WASHINGTON – It’s been weeks of eye-popping Secret Service scandals – with egregious lapses in security that jeopardize the very safety of President Trump and his family – and now a veteran agent who guarded former President Obama blames “the terrible management class” in the agency.
First, a fence jumper carrying two cans of mace roamed the grounds March 10 for 17 minutes and rattled the door knob of the White House as Secret Service agents ignored alarms.
Then, an agent left a laptop computer containing floor plans for Trump Tower in her car in New York City, and a thief made off with the sensitive information Thursday.
Next, two agents snapped “selfies” with Trump’s sleeping 8-year-old grandson inside a Secret Service vehicle in New York Sunday.
Also Sunday, a guest claimed he “snuck by” the Secret Service and managed to take a photo of himself inside President Trump’s Mar-A-Lago study.
And on Monday, it was reported the Secret Service is permanently removing Agent Kerry O’Grady from her position after she publicly stated she wouldn’t “take a bullet” for President Trump.
The alarming breaches have observers asking: What is going on with the Secret Service?
Former Secret Service agent Dan Bongino, best-selling author of “Life Inside the Bubble: Why a Top-Ranked Secret Service Agent Walked Away from It All,” told WND the agency is imploding and suffering an extreme thinning of the ranks.
“They’re losing right now their best and brightest.
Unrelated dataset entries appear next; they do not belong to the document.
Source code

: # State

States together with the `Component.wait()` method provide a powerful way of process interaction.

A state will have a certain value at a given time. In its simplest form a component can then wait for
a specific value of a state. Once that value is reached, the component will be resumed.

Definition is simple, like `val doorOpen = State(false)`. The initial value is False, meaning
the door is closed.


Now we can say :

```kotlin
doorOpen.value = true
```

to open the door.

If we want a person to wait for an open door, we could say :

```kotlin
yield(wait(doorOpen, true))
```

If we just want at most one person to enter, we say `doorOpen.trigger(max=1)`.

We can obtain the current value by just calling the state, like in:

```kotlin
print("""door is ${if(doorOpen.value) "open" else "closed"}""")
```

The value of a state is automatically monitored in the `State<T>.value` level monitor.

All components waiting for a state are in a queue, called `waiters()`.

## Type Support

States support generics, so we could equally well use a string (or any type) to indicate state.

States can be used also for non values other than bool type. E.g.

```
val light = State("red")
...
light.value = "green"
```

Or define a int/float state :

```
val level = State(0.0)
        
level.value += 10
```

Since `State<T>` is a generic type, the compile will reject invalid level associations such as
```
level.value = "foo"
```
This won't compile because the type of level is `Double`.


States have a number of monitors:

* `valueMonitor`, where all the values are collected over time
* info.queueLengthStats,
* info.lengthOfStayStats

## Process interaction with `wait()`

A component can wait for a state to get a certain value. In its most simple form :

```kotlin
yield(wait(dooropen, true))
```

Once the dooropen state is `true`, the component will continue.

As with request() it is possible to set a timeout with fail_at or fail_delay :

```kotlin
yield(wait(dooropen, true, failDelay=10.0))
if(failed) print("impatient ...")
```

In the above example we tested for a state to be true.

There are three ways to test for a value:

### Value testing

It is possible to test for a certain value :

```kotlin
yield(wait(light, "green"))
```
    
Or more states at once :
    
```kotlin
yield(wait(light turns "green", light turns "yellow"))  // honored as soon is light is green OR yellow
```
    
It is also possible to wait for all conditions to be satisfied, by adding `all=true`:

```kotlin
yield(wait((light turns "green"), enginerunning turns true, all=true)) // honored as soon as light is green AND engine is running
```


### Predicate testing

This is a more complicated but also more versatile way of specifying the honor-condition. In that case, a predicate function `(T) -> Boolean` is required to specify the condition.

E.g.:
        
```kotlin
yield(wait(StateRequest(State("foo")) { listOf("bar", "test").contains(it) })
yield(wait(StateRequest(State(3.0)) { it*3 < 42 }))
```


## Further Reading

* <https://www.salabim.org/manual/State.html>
It’s a tidal wave of attrition,” said Bongino, who once protected Presidents George W. Bush and Barack Obama.
“They’re having a significant brain drain in the Secret Service, and it’s leading to an experience vacuum.”
He said the Secret Service has a “substandard” White House security plan, and it’s outdated by at least two decades.
“The times have changed, and Secret Service upper-level management needs to change with it,” Bongino said. “You have a group of essentially largely sclerotic men and women running the agency who are doing the same thing they did 20 years ago with a few Band-Aids here and there, temporary fixes to big, huge, gaping wounds, sticking Band-Aids on these wounds. And they’re wondering why we’re getting a series of these incidents.”
Trump is no longer safe on the White House grounds and must turn to outside forces for protection, Bongino cautioned.
The administration “needs an outside panel,” he advised. “They need a whole consortium of military and law enforcement outside of the Secret Service, private security people who can be read into the program, vetted and cleared to give an independent eyeball on the Secret Service situation. There is just not enough pressure right now internally, or political pressure to ensure the way they do business. And the White House, how it currently stands, just isn’t secure.”
The Secret Service doesn’t get “do-overs,” the former agent warned.
“The Secret Service is a zero-error environment,” he said. “And, right now, I’m afraid they are not operating in a zero-error environment. They’re dealing with a vulnerable security plan.”
Bongino continued: “It’s not open season on the White House right now. I don’t want anyone to take this as some sort of invitation – you attack, you’ll probably going to lose. But the fact is, we shouldn’t have to say ‘probably.’ It should be a guaranteed loss for the bad guys.”
The first step in fixing the problem is to address the Secret Service’s “terrible management class,” which is causing the attrition problems, Bongino said.
In some cases, the agents are veterans who have 15 to 20 years in the service and are too invested to leave. Others are rookies. All the mid-level, experienced men and women taking other jobs after they get their top-secret clearances, he said.
“You couldn’t run a publishing company like that, or a computer company, or an engineering company where you’d lose all of your super experienced engineers, and the Secret Service can’t run company like that, either,” Bongino added.
Listen to Dan Bongino’s interview with Washington’s WMAL News:
The rate of attempted incursions into the White House is no greater under Trump than Obama or any previous president, Bongino noted, but the culture of the agency began to crumble as it merged with the Department of Homeland Security. Until 2003, the Secret Service was part of the U.S. Department of the Treasury.
“The base level of the threat to the president of the United States is elevated all of the time,” he said. “The office of the president of the United States is a magnet for terrorists and people with psychological disorders. The threat level is high no matter who is in the office.”
The Secret Service is the worst place in government to work, according to the annual Best Places to Work in the Federal Government rankings, released in December by the Partnership for Public Service. The Secret Service is at the bottom of the list, ranking No. 305 out of 305. In 2015, the Secret Service was second to last out of what was then 320 agency “subcomponents.”
The morale of the Service changed “when we stopped winning,” Bongino explained.
“After 2000 or 2001, when the National Special Security Event started and the Service emerged with DHS, mission creep set in,” he said. “When I was there, guys were ecstatic to be Secret Service agents. It was a very proud label to carry with you. And now, it’s apparently not only not a proud label, it’s the least proud label to carry with you.”